The complex challenges mid-market businesses must address before AI can generate sustainable returns
AI has stopped being a conversation about the future. Gartner is projecting global AI spending to hit roughly $2.5 trillion by 2026, and Stanford AI Index confirms what anyone working inside mid-market businesses already senses: the technology has moved out of innovation labs and into core operations.
The momentum is real. What’s less clear is whether it’s actually working.
Plenty of organizations have run successful pilots. Far fewer have changed how they fundamentally operate. That gap shows up most painfully in mid-market and private equity environments, where the scorecard isn’t “did we launch something interesting”, it’s margins, growth, and capital efficiency.
The stack you built to survive is now working against you
Here’s the thing most AI vendors won’t tell you: the average mid-market company was never built for this. Its technology stack is a layered history of good decisions made under pressure, an ERP to handle transactions, a CRM to get visibility, custom tools built when the team was scaling fast and needed something that worked now. None of those decisions were wrong. They just weren’t made with AI interoperability in mind, because nobody was thinking about that yet.
What happens over time is that complexity quietly accumulates. Data sits in separate systems. One department’s performance metrics don’t match another’s. Even something as basic as a customer identifier might not be consistent across platforms. Legacy tools hold years of institutional knowledge but were never designed to talk to each other. When you introduce a sophisticated AI model into that environment, you’re not solving those problems, you’re running advanced analytics on top of a foundation that was never built to support them.
This is where most initiatives stall. I’ve seen it repeatedly working with mid-market companies: AI projects disappoint not because the technology is weak, but because the organization underneath it is fragmented. AI doesn’t fix a broken operating model. It exposes one. And if you’re willing to look honestly at what it’s revealing, that’s actually an opportunity, but only if you respond with real redesign rather than another layer of workarounds.
The IMF and others have made a similar point at the macro level: AI-driven productivity gains depend less on having access to the technology and more on whether organizations are structurally ready to absorb it. The same logic holds company by company.
Process design is where this gets decided. AI reflects the quality of the decisions systems around it, it amplifies what’s already there, good and bad. Disciplined workflows with clear ownership get faster and more consistent. Diffuse accountability and metrics that don’t connect to financial outcomes just get scaled. The dysfunction doesn’t disappear; it compounds.
If it can’t move the numbers, it doesn’t matter
In PE-backed companies, there’s no patience for ambiguity here. AI isn’t a technology experiment, it’s a value creation tool. If it can’t move EBITDA, accelerate revenue, or cut structural costs within a defined window, it’s a distraction. The questions leadership should be asking before any broad deployment are blunt ones: What financial driver are we targeting? What does success actually look like, in numbers? When should we see it? That framing turns AI from an innovation story into a performance program, which is the only version that matters.
Integration is the next pressure point. Predictive insights only create value when they feed into live decisions. A pricing engine needs to connect to billing. Customer risk signals need to update CRM workflows on their own. Operational forecasts need to actually influence procurement and scheduling, in real time. Most mid-market legacy systems weren’t built for that level of connectivity. So embedding AI isn’t really a deployment problem, it’s a systems architecture problem. You’re not adding a layer on top of existing processes. You’re rethinking how the whole thing fits together.
The people problem nobody budgets for
Organizational alignment is the piece that gets underestimated most. When AI changes how decisions get made, and it does, it also changes who makes them, how information moves, and where accountability sits. If incentive structures and cross-functional communication don’t evolve alongside the technology, adoption stalls and teams retreat into their own corners. But when alignment actually happens, the payoff is real: faster decisions, sharper capital allocation, growth that doesn’t require proportional headcount increases.

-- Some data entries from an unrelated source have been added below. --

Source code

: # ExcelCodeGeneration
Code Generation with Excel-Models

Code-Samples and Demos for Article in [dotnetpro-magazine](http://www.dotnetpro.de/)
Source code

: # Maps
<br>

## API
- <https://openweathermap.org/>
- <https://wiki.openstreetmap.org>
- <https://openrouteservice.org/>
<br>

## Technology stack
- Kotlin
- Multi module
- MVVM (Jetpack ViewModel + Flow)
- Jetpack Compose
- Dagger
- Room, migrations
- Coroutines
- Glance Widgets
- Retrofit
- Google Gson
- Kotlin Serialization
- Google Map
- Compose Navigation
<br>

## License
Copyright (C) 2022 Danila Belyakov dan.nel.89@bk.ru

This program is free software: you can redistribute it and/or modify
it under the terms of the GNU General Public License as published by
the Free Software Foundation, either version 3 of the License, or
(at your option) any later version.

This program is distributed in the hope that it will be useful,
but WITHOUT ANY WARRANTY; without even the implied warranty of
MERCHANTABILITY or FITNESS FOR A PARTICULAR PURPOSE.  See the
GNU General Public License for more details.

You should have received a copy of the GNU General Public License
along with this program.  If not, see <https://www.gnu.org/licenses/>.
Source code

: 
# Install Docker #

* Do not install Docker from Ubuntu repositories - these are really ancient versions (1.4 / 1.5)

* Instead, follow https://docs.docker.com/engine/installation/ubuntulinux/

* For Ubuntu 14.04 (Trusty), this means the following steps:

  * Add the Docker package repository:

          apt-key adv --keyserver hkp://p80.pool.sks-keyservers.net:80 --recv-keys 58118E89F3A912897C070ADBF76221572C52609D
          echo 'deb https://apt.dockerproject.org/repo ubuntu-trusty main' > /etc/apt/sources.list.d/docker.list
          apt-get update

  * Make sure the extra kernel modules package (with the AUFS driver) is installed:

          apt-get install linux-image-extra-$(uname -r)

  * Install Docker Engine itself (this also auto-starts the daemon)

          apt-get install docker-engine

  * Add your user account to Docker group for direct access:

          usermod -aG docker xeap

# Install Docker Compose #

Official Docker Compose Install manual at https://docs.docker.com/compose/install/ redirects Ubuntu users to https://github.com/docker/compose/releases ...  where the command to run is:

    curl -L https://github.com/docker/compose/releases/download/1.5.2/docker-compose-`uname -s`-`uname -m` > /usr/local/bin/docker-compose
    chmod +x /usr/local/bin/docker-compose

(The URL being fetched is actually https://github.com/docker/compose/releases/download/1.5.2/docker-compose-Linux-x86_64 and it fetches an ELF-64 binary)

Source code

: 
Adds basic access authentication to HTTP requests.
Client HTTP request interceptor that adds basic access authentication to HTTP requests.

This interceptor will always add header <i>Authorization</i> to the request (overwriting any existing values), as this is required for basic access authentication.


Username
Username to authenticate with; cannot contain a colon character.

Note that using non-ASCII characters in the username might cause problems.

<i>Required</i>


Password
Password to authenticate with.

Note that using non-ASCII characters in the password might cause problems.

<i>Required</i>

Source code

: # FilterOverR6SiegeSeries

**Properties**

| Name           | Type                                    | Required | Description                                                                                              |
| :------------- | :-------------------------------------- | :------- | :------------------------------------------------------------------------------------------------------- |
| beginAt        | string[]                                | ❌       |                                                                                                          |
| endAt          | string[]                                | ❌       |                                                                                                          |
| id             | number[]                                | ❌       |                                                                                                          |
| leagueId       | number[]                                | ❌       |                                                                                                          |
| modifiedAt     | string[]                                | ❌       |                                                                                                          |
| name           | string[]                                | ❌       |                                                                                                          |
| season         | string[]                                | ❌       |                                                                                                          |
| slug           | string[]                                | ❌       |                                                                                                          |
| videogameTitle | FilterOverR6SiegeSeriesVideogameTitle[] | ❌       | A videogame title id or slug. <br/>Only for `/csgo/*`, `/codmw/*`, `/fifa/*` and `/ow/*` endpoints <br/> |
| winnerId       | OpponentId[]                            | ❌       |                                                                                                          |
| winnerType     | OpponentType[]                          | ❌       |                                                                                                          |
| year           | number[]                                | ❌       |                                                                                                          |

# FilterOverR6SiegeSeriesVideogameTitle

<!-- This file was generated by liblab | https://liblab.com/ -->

These challenges, data coherence, integration, financial alignment, decision discipline, organizational buy-in, don’t respond well to being tackled one at a time. The companies that are getting this right are building a coherent operating model, not a checklist of AI initiatives.
Access to AI tools will keep getting cheaper and easier. That’s not going to be the differentiator much longer. What will separate the companies that genuinely benefit from the ones that don’t is internal capacity, the ability to turn intelligence into consistent execution.
For mid-market leaders, the real opportunity isn’t just deploying AI. It’s building a company where AI is woven into how work actually gets done, into workflows, metrics, governance, and culture. That’s a harder thing to copy than any particular tool.
The companies that figure that out won’t just be faster adopters. They’ll have built something that compounds over time.
Cesar DOnofrio is CEO and co-founder of Making Sense, where he leads digital modernization initiatives for mid-market and private equity-backed companies. Over the past two decades, he has worked at the intersection of software engineering, operational strategy, and AI-driven transformation.